■ Exercise
All lines holding the word "based" are to be copied from the records beneath.
━━ Material provided ━━
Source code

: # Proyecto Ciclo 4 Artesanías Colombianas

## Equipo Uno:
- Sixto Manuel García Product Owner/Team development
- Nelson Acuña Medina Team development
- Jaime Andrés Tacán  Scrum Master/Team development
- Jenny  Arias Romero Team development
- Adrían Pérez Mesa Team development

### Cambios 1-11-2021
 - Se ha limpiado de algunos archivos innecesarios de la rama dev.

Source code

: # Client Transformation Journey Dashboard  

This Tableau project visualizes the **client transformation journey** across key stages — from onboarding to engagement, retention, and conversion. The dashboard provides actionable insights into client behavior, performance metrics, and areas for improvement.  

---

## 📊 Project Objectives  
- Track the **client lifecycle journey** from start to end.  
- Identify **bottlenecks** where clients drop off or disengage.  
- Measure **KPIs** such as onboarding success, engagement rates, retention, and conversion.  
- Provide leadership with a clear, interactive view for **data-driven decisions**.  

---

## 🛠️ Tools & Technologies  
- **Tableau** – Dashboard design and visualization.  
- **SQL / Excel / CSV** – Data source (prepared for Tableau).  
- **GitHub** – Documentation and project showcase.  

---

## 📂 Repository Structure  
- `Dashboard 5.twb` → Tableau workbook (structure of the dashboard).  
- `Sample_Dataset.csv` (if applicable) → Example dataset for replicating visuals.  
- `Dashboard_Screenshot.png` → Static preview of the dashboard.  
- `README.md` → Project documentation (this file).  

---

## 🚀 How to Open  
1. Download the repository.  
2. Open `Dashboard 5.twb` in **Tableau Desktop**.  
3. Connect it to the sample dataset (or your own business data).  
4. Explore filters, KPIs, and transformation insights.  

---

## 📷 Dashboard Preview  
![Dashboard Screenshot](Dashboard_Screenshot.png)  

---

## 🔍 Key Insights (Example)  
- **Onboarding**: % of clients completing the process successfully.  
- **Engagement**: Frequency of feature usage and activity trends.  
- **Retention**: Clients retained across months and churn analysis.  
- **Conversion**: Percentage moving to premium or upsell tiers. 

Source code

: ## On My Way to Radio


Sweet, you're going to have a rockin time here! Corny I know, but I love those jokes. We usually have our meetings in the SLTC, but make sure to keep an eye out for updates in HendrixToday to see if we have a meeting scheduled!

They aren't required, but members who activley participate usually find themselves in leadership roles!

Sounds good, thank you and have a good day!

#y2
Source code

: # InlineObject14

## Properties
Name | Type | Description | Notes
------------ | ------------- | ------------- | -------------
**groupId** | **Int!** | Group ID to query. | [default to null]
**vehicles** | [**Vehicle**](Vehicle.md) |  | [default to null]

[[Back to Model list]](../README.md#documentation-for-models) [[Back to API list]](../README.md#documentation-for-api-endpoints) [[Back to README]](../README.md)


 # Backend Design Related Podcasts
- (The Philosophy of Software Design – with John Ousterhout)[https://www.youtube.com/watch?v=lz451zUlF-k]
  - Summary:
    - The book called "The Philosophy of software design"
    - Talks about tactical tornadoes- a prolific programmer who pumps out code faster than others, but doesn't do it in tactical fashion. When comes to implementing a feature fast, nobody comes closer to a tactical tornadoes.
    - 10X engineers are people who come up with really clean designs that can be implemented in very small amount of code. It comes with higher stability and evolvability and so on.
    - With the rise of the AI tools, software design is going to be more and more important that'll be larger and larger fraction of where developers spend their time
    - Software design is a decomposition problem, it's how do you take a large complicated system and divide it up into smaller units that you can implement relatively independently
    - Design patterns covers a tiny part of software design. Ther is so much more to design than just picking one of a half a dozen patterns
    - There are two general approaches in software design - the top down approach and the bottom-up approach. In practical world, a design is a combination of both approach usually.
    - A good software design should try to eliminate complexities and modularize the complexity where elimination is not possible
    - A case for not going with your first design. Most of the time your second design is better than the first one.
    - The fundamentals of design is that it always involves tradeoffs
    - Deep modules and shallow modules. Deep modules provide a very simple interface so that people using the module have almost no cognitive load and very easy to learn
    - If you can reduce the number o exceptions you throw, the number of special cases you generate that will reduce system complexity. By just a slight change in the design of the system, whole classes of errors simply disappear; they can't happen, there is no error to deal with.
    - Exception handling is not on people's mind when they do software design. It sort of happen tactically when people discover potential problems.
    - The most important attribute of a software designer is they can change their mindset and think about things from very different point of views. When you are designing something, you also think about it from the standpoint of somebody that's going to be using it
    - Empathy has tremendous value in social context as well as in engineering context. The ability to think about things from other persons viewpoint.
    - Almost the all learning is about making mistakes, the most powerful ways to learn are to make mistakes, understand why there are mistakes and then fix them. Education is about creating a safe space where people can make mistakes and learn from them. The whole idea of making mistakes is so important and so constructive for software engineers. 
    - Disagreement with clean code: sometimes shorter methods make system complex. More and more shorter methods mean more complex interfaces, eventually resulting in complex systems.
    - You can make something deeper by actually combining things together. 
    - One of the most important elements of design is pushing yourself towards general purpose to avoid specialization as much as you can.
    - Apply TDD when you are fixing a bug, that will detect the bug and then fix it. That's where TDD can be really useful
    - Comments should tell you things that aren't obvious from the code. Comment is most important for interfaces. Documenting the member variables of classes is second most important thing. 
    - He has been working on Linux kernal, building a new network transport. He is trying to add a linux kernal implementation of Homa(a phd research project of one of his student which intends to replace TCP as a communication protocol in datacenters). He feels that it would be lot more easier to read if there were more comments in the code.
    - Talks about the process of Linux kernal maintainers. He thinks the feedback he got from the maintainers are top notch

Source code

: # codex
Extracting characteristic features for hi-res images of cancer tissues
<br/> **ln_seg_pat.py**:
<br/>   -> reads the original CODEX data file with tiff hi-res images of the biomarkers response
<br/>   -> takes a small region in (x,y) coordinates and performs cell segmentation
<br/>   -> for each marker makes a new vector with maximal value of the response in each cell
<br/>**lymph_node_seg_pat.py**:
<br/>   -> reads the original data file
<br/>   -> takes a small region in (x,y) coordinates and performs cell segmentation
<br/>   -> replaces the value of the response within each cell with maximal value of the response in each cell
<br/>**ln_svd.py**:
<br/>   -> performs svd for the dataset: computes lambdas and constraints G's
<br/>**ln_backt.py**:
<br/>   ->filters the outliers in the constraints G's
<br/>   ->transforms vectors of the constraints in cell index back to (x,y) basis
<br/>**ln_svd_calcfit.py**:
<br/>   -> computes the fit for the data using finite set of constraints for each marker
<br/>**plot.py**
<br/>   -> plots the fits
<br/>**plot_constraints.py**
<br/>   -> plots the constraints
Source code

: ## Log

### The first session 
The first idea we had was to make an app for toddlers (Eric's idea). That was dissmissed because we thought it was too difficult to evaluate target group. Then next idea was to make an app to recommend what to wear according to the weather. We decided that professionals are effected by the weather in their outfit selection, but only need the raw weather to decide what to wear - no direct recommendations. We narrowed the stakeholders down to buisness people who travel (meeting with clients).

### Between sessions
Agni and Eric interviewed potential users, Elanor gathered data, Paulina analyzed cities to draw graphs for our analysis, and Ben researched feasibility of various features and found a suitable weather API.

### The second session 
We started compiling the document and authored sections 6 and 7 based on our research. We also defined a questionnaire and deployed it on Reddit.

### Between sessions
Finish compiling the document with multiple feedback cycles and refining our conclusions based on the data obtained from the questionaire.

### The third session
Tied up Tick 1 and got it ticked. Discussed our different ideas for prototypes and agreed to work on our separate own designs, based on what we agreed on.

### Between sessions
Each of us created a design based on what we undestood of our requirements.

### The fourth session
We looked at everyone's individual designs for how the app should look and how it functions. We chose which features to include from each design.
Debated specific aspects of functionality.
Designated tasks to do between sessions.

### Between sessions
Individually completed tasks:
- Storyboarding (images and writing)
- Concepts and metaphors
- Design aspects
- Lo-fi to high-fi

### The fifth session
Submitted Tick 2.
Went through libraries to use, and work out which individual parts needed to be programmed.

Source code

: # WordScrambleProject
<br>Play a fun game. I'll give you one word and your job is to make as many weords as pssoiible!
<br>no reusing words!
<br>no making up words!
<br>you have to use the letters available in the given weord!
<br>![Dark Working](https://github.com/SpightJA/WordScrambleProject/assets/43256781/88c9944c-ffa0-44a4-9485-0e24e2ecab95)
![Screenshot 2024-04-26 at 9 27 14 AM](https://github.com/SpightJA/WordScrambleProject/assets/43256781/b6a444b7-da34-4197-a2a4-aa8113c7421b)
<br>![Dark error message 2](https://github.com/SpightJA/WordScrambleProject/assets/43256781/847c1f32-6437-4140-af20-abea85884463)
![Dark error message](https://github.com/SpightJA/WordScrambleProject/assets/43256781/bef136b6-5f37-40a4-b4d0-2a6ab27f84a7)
━━━
■ Output below
We started compiling the document and authored sections 6 and 7 based on our research. We also defined a questionnaire and deployed it on Reddit.
Finish compiling the document with multiple feedback cycles and refining our conclusions based on the data obtained from the questionaire.
Tied up Tick 1 and got it ticked. Discussed our different ideas for prototypes and agreed to work on our separate own designs, based on what we agreed on.
Each of us created a design based on what we undestood of our requirements.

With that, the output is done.